Tandaseru — AFM, istri AH alias Hanafi, tersangka pembunuhan pegawai Badan Pusat Statistika (BPS) Halmahera Timur, Maluku Utara, Karya Listyanti Pertiwi alias Tiwi (30 tahun), akhirnya angkat bicara soal pembunuhan mengerikan yang melibatkan suaminya. Pernyataan AFM ini diungkapkan dalam konferensi pers yang digelar di kota Ternate, Rabu (13/8/2025). Mengenakan masker, AFM didampingi sejumlah penasehat hukum.
Tiwi, AFM, dan AH sama-sama berstatus pegawai BPS Haltim. Tiwi dan AFM juga merupakan rekan serumah dinas.
Penasehat hukum AFM, Rusdi Bachmid, dalam konferensi pers itu menyatakan, kliennya dan pelaku AH berada di kota Ternate pada 9 Juli 2025 setelah mengajukan cuti nikah pada 8 Juli. Hari itulah terakhir kali AFM bertemu Tiwi dalam keadaan hidup.
“Setelah itu saksi (AFM) dan korban tidak pernah berkomunikasi lagi sampai tanggal 17 Juli korban sempat menelepon saksi namun tidak sempat diangkat saksi karena sedang sibuk mengurusi pernikahan,” ungkap Rusdi.
Komunikasi antara AFM dan Tiwi baru kembali terjadi pada 24 Juli 2025 saat AFM mengirimkan undangan pernikahan fisik ke Haltim lewat mobil lintas.
“Saat itu saksi chat ke korban untuk minta tolong dicek mobil lintasnya, tapi chat itu tidak dibalas meski pesannya centang dua,” kata Rusdi.
Sementara itu, sejak tanggal 9 Juli hingga 15 Juli AFM dan AH intensif bertemu dan berkomunikasi untuk mempersiapkan pernikahan mereka.
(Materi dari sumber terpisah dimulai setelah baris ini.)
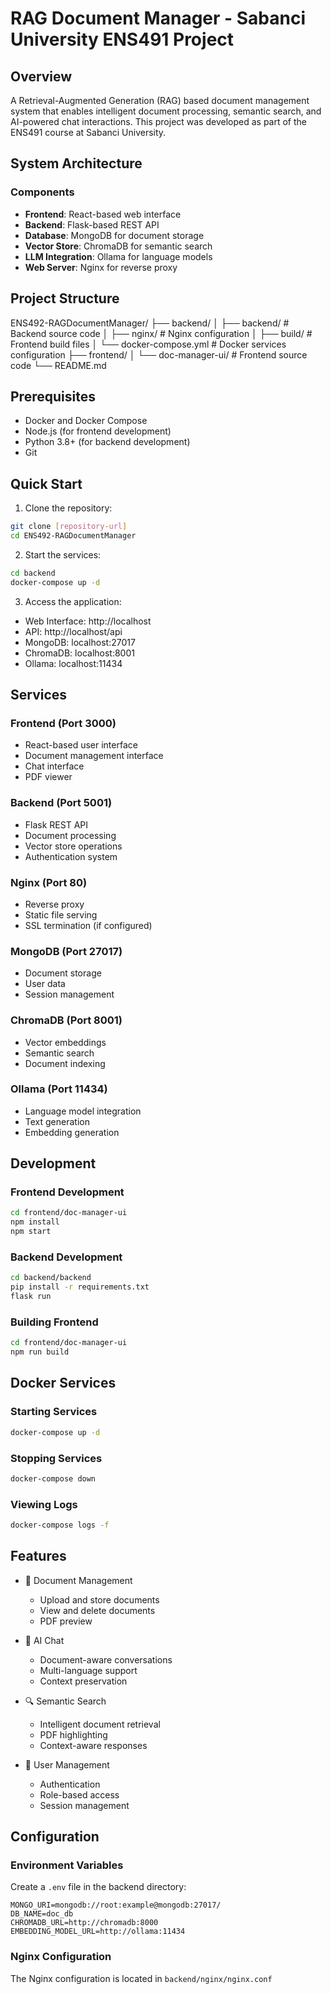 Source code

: ﻿# RAG Document Manager - Sabanci University ENS491 Project

## Overview
A Retrieval-Augmented Generation (RAG) based document management system that enables intelligent document processing, semantic search, and AI-powered chat interactions. This project was developed as part of the ENS491 course at Sabanci University.

## System Architecture

### Components
- **Frontend**: React-based web interface
- **Backend**: Flask-based REST API
- **Database**: MongoDB for document storage
- **Vector Store**: ChromaDB for semantic search
- **LLM Integration**: Ollama for language models
- **Web Server**: Nginx for reverse proxy

## Project Structure

ENS492-RAGDocumentManager/
├── backend/
│ ├── backend/ # Backend source code
│ ├── nginx/ # Nginx configuration
│ ├── build/ # Frontend build files
│ └── docker-compose.yml # Docker services configuration
├── frontend/
│ └── doc-manager-ui/ # Frontend source code
└── README.md


## Prerequisites
- Docker and Docker Compose
- Node.js (for frontend development)
- Python 3.8+ (for backend development)
- Git

## Quick Start

1. Clone the repository:
```bash
git clone [repository-url]
cd ENS492-RAGDocumentManager
```

2. Start the services:
```bash
cd backend
docker-compose up -d
```

3. Access the application:
- Web Interface: http://localhost
- API: http://localhost/api
- MongoDB: localhost:27017
- ChromaDB: localhost:8001
- Ollama: localhost:11434

## Services

### Frontend (Port 3000)
- React-based user interface
- Document management interface
- Chat interface
- PDF viewer

### Backend (Port 5001)
- Flask REST API
- Document processing
- Vector store operations
- Authentication system

### Nginx (Port 80)
- Reverse proxy
- Static file serving
- SSL termination (if configured)

### MongoDB (Port 27017)
- Document storage
- User data
- Session management

### ChromaDB (Port 8001)
- Vector embeddings
- Semantic search
- Document indexing

### Ollama (Port 11434)
- Language model integration
- Text generation
- Embedding generation

## Development

### Frontend Development
```bash
cd frontend/doc-manager-ui
npm install
npm start
```

### Backend Development
```bash
cd backend/backend
pip install -r requirements.txt
flask run
```

### Building Frontend
```bash
cd frontend/doc-manager-ui
npm run build
```

## Docker Services

### Starting Services
```bash
docker-compose up -d
```

### Stopping Services
```bash
docker-compose down
```

### Viewing Logs
```bash
docker-compose logs -f
```

## Features
- 📄 Document Management
  - Upload and store documents
  - View and delete documents
  - PDF preview

- 💬 AI Chat
  - Document-aware conversations
  - Multi-language support
  - Context preservation

- 🔍 Semantic Search
  - Intelligent document retrieval
  - PDF highlighting
  - Context-aware responses

- 👤 User Management
  - Authentication
  - Role-based access
  - Session management

## Configuration

### Environment Variables
Create a `.env` file in the backend directory:
```env
MONGO_URI=mongodb://root:example@mongodb:27017/
DB_NAME=doc_db
CHROMADB_URL=http://chromadb:8000
EMBEDDING_MODEL_URL=http://ollama:11434
```

### Nginx Configuration
The Nginx configuration is located in `backend/nginx/nginx.conf`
Namun Rusdi menegaskan, keduanya tidak tinggal serumah di Ternate.
“Saksi tinggal di rumah orangtuanya di Ternate Selatan, sedangkan pelaku tinggal di Ternate Tengah,” ujarnya.
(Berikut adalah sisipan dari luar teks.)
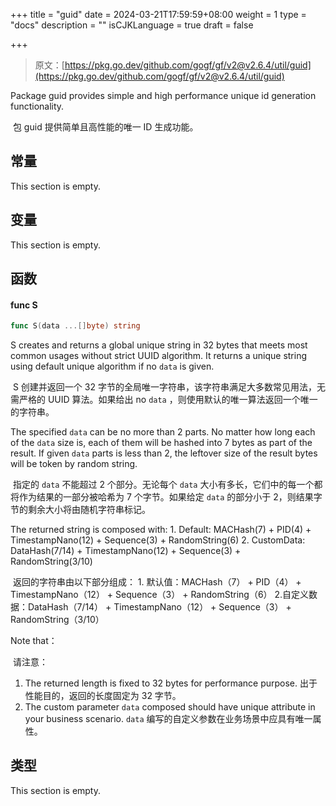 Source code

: +++
title = "guid"
date = 2024-03-21T17:59:59+08:00
weight = 1
type = "docs"
description = ""
isCJKLanguage = true
draft = false

+++

> 原文：[https://pkg.go.dev/github.com/gogf/gf/v2@v2.6.4/util/guid](https://pkg.go.dev/github.com/gogf/gf/v2@v2.6.4/util/guid)

Package guid provides simple and high performance unique id generation functionality.

​	包 guid 提供简单且高性能的唯一 ID 生成功能。

## 常量

This section is empty.

## 变量

This section is empty.

## 函数

#### func S

```go
func S(data ...[]byte) string
```

S creates and returns a global unique string in 32 bytes that meets most common usages without strict UUID algorithm. It returns a unique string using default unique algorithm if no `data` is given.

​	S 创建并返回一个 32 字节的全局唯一字符串，该字符串满足大多数常见用法，无需严格的 UUID 算法。如果给出 no `data` ，则使用默认的唯一算法返回一个唯一的字符串。

The specified `data` can be no more than 2 parts. No matter how long each of the `data` size is, each of them will be hashed into 7 bytes as part of the result. If given `data` parts is less than 2, the leftover size of the result bytes will be token by random string.

​	指定的 `data` 不能超过 2 个部分。无论每个 `data` 大小有多长，它们中的每一个都将作为结果的一部分被哈希为 7 个字节。如果给定 `data` 的部分小于 2，则结果字节的剩余大小将由随机字符串标记。

The returned string is composed with: 1. Default: MACHash(7) + PID(4) + TimestampNano(12) + Sequence(3) + RandomString(6) 2. CustomData: DataHash(7/14) + TimestampNano(12) + Sequence(3) + RandomString(3/10)

​	返回的字符串由以下部分组成： 1. 默认值：MACHash（7） + PID（4） + TimestampNano（12） + Sequence（3） + RandomString（6） 2.自定义数据：DataHash（7/14） + TimestampNano（12） + Sequence（3） + RandomString（3/10）

Note that：

​	请注意：

1. The returned length is fixed to 32 bytes for performance purpose.
   出于性能目的，返回的长度固定为 32 字节。
2. The custom parameter `data` composed should have unique attribute in your business scenario.
   `data` 编写的自定义参数在业务场景中应具有唯一属性。

## 类型

This section is empty.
Pada 15 Juli, AFM dan AH masih bertemu untuk urusan persiapan pernikahan. Saat itu keduanya berjanji akan bertemu lagi esoknya untuk melanjutkan mengurus pernikahan. Namun pada 16 Juli AH tidak datang menemui AFM.
“Di-WA, ditelepon, ternyata tidak pernah datang. Singkat cerita, pelaku ini mengirim foto bahwa pelaku kecelakaan. Jadi pada saat itu foto dalam kondisi luka, yang mana posisi pelaku berada di atas tempat tidur semacam rumah sakit. Ketika saksi memeriksa foto dengan cara men-zoom, menemukan struktur puskesmas yang mana itu menunjukkan Puskesmas Mabapura,” tuturnya.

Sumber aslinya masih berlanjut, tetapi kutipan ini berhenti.